### Work item:
Below are the records to transcribe exactly; do not include any images.

* * * * *

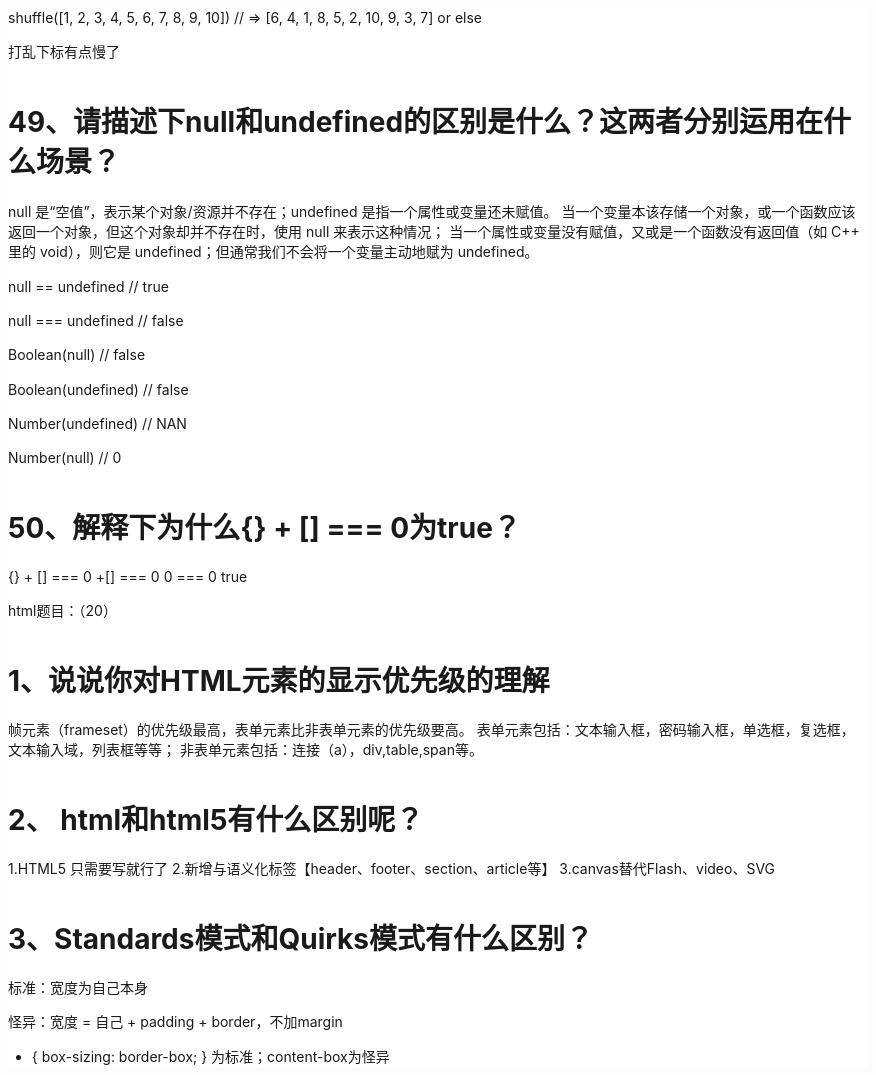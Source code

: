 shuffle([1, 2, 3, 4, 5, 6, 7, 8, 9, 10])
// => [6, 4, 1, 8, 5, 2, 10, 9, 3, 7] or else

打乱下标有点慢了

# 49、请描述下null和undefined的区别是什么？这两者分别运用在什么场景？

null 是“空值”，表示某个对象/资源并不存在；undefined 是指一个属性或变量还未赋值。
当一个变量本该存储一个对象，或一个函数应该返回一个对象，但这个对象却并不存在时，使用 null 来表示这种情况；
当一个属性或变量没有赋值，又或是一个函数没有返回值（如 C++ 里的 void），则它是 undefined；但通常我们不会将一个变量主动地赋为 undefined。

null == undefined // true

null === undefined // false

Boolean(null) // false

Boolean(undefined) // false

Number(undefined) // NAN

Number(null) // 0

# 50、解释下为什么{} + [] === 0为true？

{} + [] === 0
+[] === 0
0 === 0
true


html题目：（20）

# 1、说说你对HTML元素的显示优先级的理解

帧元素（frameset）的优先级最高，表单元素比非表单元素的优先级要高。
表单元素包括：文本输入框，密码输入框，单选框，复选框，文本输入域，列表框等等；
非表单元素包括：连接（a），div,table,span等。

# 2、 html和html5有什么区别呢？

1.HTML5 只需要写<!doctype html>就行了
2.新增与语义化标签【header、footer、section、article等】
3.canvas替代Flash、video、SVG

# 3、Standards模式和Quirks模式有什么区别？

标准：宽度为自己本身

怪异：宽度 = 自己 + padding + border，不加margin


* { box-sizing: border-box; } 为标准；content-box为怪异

* * * * *

### Worked solution:
Source code

: shuffle([1, 2, 3, 4, 5, 6, 7, 8, 9, 10])
// => [6, 4, 1, 8, 5, 2, 10, 9, 3, 7] or else

打乱下标有点慢了

# 49、请描述下null和undefined的区别是什么？这两者分别运用在什么场景？

null 是“空值”，表示某个对象/资源并不存在；undefined 是指一个属性或变量还未赋值。
当一个变量本该存储一个对象，或一个函数应该返回一个对象，但这个对象却并不存在时，使用 null 来表示这种情况；
当一个属性或变量没有赋值，又或是一个函数没有返回值（如 C++ 里的 void），则它是 undefined；但通常我们不会将一个变量主动地赋为 undefined。

null == undefined // true

null === undefined // false

Boolean(null) // false

Boolean(undefined) // false

Number(undefined) // NAN

Number(null) // 0

# 50、解释下为什么{} + [] === 0为true？

{} + [] === 0
+[] === 0
0 === 0
true


html题目：（20）

# 1、说说你对HTML元素的显示优先级的理解

帧元素（frameset）的优先级最高，表单元素比非表单元素的优先级要高。
表单元素包括：文本输入框，密码输入框，单选框，复选框，文本输入域，列表框等等；
非表单元素包括：连接（a），div,table,span等。

# 2、 html和html5有什么区别呢？

1.HTML5 只需要写<!doctype html>就行了
2.新增与语义化标签【header、footer、section、article等】
3.canvas替代Flash、video、SVG

# 3、Standards模式和Quirks模式有什么区别？

标准：宽度为自己本身

怪异：宽度 = 自己 + padding + border，不加margin


* { box-sizing: border-box; } 为标准；content-box为怪异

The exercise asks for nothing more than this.